Return all of the data below verbatim and exclude every picture.
++++ DATASET ++++
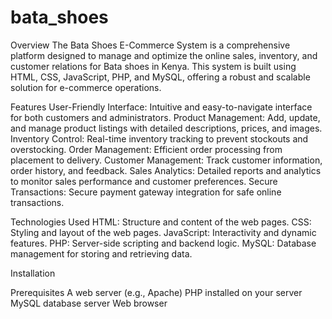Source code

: # bata_shoes

Overview
The Bata Shoes E-Commerce System is a comprehensive platform designed to manage and optimize the online sales, inventory, and customer relations for Bata shoes in Kenya. This system is built using HTML, CSS, JavaScript, PHP, and MySQL, offering a robust and scalable solution for e-commerce operations.

Features
User-Friendly Interface: Intuitive and easy-to-navigate interface for both customers and administrators.
Product Management: Add, update, and manage product listings with detailed descriptions, prices, and images.
Inventory Control: Real-time inventory tracking to prevent stockouts and overstocking.
Order Management: Efficient order processing from placement to delivery.
Customer Management: Track customer information, order history, and feedback.
Sales Analytics: Detailed reports and analytics to monitor sales performance and customer preferences.
Secure Transactions: Secure payment gateway integration for safe online transactions.

Technologies Used
HTML: Structure and content of the web pages.
CSS: Styling and layout of the web pages.
JavaScript: Interactivity and dynamic features.
PHP: Server-side scripting and backend logic.
MySQL: Database management for storing and retrieving data.

Installation

Prerequisites
A web server (e.g., Apache)
PHP installed on your server
MySQL database server
Web browser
++++
ANSWER SECTION:
Source code

: # bata_shoes

Overview
The Bata Shoes E-Commerce System is a comprehensive platform designed to manage and optimize the online sales, inventory, and customer relations for Bata shoes in Kenya. This system is built using HTML, CSS, JavaScript, PHP, and MySQL, offering a robust and scalable solution for e-commerce operations.

Features
User-Friendly Interface: Intuitive and easy-to-navigate interface for both customers and administrators.
Product Management: Add, update, and manage product listings with detailed descriptions, prices, and images.
Inventory Control: Real-time inventory tracking to prevent stockouts and overstocking.
Order Management: Efficient order processing from placement to delivery.
Customer Management: Track customer information, order history, and feedback.
Sales Analytics: Detailed reports and analytics to monitor sales performance and customer preferences.
Secure Transactions: Secure payment gateway integration for safe online transactions.

Technologies Used
HTML: Structure and content of the web pages.
CSS: Styling and layout of the web pages.
JavaScript: Interactivity and dynamic features.
PHP: Server-side scripting and backend logic.
MySQL: Database management for storing and retrieving data.

Installation

Prerequisites
A web server (e.g., Apache)
PHP installed on your server
MySQL database server
Web browser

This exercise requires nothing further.